What to do: Any picture in the data below should be skipped, while every line is repeated exactly.
....................
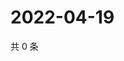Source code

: # 2022-04-19

共 0 条

<!-- BEGIN WEIBO -->
<!-- 最后更新时间 Tue Apr 19 2022 05:13:58 GMT+0800 (China Standard Time) -->

<!-- END WEIBO -->
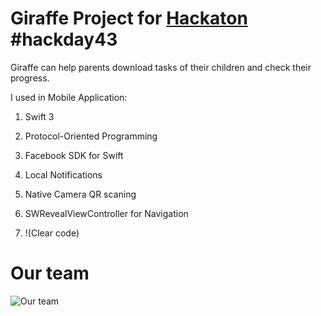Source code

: # Giraffe Project for [Hackaton](http://penza.hackday.ru/) #hackday43

Giraffe can help parents download tasks of their children and check their progress.

I used in Mobile Application:

1. Swift 3

2. Protocol-Oriented Programming

3. Facebook SDK for Swift

4. Local Notifications

5. Native Camera QR scaning

6. SWRevealViewController for Navigation

7. !(Clear code)

# Our team

![Our team](https://api.monosnap.com/rpc/file/download?id=Scvqj8WB8gWOTKoCjlKqVoxErHbHl0)


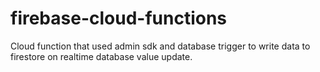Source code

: # firebase-cloud-functions

Cloud function that used admin sdk and database trigger to write data to firestore on realtime database value update.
....................
Answer:
Source code

: # 2022-04-19

共 0 条

<!-- BEGIN WEIBO -->
<!-- 最后更新时间 Tue Apr 19 2022 05:13:58 GMT+0800 (China Standard Time) -->

<!-- END WEIBO -->
Source code

: # Giraffe Project for [Hackaton](http://penza.hackday.ru/) #hackday43

Giraffe can help parents download tasks of their children and check their progress.

I used in Mobile Application:

1. Swift 3

2. Protocol-Oriented Programming

3. Facebook SDK for Swift

4. Local Notifications

5. Native Camera QR scaning

6. SWRevealViewController for Navigation

7. !(Clear code)

# Our team

![Our team](https://api.monosnap.com/rpc/file/download?id=Scvqj8WB8gWOTKoCjlKqVoxErHbHl0)


Source code

: # firebase-cloud-functions

Cloud function that used admin sdk and database trigger to write data to firestore on realtime database value update.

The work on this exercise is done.